• sanatı ve sanatın fetishistik algılanışını "deconstruct" etmek için yola çıkmış, bunu da bi dereceye kadar becermiş, fakat insan zihnininin fetishizm [(bkz: freud) hatta biraz (bkz: baudrillard) hatta ve hatta (bkz: lyotard)] midir nedir artık ne haltsa, etkisi altında kendisi de fetish bir obje olmak zorunda kalan eserler vermiştir. mesela "urinal" bu durumu en fazlasıyla yaşayanlardan dır.
    orijinali kaybolmasına karşın, bir kopyası yapılıp müzelerde saklananan bir objedir kendisi.
  • 20.yy. sanat akımlarının külliyen ebesini dürtmüş; ayrıca iki tane de deneysel film attırmış (anaemic cinema ve abstract) mutena art-çıl adam..
  • boka tapan ak gönül.
  • tum "art-terorist"liginin yaninda, satranc tutkusuyla da bilinir duchamp. hatta bir donem fransiz olimpiyat komitesi'nde bile yeralmis. ayrica mezartasi yazisi da unutulmayanlar arasindadir: "ama olenler baskalaridir hep..."
  • tasarladigi pisuarla ortaligi karistirdi..
    (bkz: pisuar)
  • hayatının en büyük eseri olan büyük cam taşınırken kırıldığında tepkisi "işte şimdi gerçekten sanat eseri oldu" tadında bir şey olmuş..
  • hazır nesneleriyle sanatın her yerde olduğunu gösterdi. o da warhol gibi süpermarketlerin bir modern sanat müzesi olduğunu düşünüyordu. günlük hayatın alışıldık eşyalarını alışmadığımız mekanlara yerleştirerek sanatta yaratıcı düşüncenin en şaşırtıcı örneklerini verdi.
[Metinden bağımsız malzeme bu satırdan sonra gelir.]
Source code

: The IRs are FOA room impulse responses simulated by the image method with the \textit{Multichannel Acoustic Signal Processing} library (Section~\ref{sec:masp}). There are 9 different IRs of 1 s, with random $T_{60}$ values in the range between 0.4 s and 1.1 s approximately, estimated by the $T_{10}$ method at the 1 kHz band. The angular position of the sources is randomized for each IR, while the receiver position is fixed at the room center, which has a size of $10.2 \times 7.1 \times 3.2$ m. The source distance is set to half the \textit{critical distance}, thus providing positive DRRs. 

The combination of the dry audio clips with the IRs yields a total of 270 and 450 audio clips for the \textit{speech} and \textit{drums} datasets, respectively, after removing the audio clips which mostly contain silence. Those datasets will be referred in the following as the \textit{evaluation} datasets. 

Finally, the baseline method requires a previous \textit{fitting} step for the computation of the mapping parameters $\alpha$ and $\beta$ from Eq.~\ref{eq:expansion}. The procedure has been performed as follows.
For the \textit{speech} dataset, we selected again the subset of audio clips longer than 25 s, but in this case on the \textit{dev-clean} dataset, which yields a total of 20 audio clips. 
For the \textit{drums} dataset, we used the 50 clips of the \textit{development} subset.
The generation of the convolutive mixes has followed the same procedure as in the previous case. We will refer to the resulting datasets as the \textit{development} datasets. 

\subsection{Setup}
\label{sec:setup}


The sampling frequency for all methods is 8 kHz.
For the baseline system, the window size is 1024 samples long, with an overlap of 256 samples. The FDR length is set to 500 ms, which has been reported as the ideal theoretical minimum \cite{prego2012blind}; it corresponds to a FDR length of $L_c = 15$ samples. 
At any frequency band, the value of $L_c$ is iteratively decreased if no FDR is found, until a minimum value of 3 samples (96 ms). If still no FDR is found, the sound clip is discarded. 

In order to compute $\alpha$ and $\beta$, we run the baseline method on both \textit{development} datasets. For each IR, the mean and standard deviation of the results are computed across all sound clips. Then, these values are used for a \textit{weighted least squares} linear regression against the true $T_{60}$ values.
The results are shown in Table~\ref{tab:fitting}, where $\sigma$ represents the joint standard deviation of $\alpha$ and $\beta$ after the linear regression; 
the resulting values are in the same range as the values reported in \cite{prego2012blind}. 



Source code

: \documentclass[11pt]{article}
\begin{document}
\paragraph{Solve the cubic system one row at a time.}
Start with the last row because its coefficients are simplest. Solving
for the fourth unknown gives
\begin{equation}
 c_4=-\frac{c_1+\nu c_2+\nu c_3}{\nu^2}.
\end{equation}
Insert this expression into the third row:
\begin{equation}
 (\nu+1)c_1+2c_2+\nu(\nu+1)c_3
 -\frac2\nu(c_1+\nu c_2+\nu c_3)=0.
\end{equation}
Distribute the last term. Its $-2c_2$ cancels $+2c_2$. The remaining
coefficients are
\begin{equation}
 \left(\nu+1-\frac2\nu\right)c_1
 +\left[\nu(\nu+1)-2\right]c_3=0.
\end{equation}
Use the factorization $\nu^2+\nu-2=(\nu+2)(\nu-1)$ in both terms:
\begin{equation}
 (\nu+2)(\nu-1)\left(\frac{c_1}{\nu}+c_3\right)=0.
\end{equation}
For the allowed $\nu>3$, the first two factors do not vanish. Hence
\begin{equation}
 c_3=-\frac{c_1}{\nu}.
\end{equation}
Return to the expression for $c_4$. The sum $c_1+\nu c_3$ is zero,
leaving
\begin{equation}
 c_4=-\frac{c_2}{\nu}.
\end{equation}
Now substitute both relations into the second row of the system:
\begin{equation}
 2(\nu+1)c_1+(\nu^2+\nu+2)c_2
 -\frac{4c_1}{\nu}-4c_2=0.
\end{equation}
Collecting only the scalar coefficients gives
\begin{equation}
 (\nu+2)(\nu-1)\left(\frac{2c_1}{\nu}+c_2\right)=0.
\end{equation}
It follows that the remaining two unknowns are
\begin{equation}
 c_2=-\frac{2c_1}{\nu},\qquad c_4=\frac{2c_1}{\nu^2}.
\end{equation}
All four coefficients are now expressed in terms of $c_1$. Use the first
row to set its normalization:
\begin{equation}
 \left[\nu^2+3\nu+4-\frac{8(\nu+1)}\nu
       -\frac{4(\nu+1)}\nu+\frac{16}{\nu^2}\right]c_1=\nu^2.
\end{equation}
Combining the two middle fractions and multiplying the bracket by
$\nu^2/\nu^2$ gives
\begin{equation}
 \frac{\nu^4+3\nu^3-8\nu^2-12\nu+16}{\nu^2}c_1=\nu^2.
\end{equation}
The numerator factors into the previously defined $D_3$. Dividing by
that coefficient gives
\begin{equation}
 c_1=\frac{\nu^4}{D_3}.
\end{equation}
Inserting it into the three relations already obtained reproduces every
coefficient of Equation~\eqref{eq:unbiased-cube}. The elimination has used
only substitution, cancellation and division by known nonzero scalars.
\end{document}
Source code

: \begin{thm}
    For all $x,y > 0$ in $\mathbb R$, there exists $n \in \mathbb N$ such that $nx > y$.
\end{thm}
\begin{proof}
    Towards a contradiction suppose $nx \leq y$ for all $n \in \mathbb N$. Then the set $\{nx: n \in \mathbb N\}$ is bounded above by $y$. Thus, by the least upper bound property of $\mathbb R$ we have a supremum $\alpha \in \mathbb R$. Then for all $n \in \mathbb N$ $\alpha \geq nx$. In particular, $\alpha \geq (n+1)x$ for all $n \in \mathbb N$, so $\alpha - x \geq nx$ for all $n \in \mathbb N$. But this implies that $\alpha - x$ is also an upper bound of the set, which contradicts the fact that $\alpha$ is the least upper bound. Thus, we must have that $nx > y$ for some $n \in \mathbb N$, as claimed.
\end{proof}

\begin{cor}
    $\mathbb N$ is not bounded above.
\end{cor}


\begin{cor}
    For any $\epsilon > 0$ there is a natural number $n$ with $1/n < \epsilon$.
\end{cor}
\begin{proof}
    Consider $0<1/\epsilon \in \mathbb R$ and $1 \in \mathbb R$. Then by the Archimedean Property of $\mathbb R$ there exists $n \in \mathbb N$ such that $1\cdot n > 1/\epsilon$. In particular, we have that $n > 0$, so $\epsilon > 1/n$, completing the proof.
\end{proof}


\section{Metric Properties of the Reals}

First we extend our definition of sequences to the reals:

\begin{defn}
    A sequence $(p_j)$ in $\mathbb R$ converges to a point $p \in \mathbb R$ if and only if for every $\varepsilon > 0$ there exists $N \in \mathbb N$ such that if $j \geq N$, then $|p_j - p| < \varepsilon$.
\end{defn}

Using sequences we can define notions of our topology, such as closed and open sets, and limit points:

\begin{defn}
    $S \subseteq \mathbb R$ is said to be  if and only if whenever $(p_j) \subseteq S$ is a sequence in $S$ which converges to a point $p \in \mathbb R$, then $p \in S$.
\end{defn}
  • gayet varlıklı bir aileye sahip olmasından ötürü ekonomik kaygı duymaksızın sanatını (veya anti sanatını) icra edebilmiş,ki belki bu kadar özgür olmasının bir nedeni de budur,ve eserlerini gayet cüz'i meblağlarla eşe dosta dağıtmış insan.
  • süpermarketlerin aslında yaşayan bir müze olduğunu herkesten önce anlayan sanat erbabı.